Construct results explicitly — there are no Ok()/Failed() factories. Always echo the request CorrelationId, even on transport-level failures where the request never reached the device.

return new CommandResult
{
CorrelationId = command.CorrelationId ?? string.Empty,
Status = CommandStatus.Ok,
StatusCode = 200,
Response = response,
Retryable = false,
};
catch (OperationCanceledException) when (!ct.IsCancellationRequested)
{
return new CommandResult
{
CorrelationId = command.CorrelationId ?? string.Empty,
Status = CommandStatus.MethodTimeout,
ErrorCode = nameof(CommandStatus.MethodTimeout),
Retryable = true,
};
}

StatusCode is set only for Ok and DeviceError. Response is null for transport-level statuses; a device response with no body is also null (not an empty JsonObject).

IsDeviceConnected

Returns whether a device is currently connected via your protocol on this replica. The bus-api method-invocation handler is broadcast (no queue group) — every replica receives the request, but only the one whose IsDeviceConnected(deviceId) returns true answers. If no replica owns the device, the NATS request times out.

BaseAdapter

BaseAdapter exposes the SDK clients to subclasses:

protected ITelemetryClient   Telemetry   => _context.Telemetry;
protected IPropertiesClient Properties => _context.Properties;
protected IDiagnosticsClient Diagnostics => _context.Diagnostics;

AdapterContext is a DI-managed singleton constructed by AddBeaconTowerProvider<TAdapter>:

public sealed class AdapterContext
{
public required ITelemetryClient Telemetry { get; init; }
public required IPropertiesClient Properties { get; init; }
public required IDiagnosticsClient Diagnostics { get; init; }
}

TelemetryPipeline implements both ITelemetryClient and IPropertiesClient.
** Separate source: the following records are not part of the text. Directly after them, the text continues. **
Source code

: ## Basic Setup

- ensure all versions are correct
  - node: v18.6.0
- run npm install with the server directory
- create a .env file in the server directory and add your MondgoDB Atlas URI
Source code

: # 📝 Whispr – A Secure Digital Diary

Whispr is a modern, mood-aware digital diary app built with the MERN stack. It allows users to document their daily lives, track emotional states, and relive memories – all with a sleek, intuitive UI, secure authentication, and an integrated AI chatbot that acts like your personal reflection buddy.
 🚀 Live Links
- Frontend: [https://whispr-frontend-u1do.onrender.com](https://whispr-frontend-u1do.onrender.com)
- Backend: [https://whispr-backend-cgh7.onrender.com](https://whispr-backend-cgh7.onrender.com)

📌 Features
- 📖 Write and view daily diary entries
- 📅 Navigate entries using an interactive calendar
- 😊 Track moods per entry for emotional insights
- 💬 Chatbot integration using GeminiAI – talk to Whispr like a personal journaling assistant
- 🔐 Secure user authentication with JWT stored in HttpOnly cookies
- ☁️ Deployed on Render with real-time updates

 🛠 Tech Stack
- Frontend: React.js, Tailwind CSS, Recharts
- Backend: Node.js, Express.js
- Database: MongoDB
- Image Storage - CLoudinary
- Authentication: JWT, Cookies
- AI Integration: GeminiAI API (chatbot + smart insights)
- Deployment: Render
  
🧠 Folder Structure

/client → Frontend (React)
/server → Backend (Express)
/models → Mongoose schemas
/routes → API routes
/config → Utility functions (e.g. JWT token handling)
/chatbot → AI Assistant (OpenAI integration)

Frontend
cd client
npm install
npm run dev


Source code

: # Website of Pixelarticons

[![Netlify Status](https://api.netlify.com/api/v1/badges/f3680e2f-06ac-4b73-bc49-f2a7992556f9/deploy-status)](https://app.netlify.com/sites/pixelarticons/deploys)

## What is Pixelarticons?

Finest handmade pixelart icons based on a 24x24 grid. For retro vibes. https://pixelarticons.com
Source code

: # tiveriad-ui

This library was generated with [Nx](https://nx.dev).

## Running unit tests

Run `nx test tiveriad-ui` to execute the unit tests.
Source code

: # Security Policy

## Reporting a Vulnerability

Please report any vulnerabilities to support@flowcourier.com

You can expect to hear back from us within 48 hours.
DeviceStatusProjection implements IDiagnosticsClient.

Message transformers

The SDK supports per-device payload transformation through IMessageTransformer, resolved by IMessageTransformerResolver on the device's parser twin tag. The default resolver returns JsonPassthroughTransformer.Instance for every device until a host swaps it.

A per-device transformer-error circuit breaker (TransformerOptions) opens after 10 failures in 60 s with a 30 s cool-down. While the circuit is open the device's messages bypass the transformer and pass through unchanged, with a metric increment.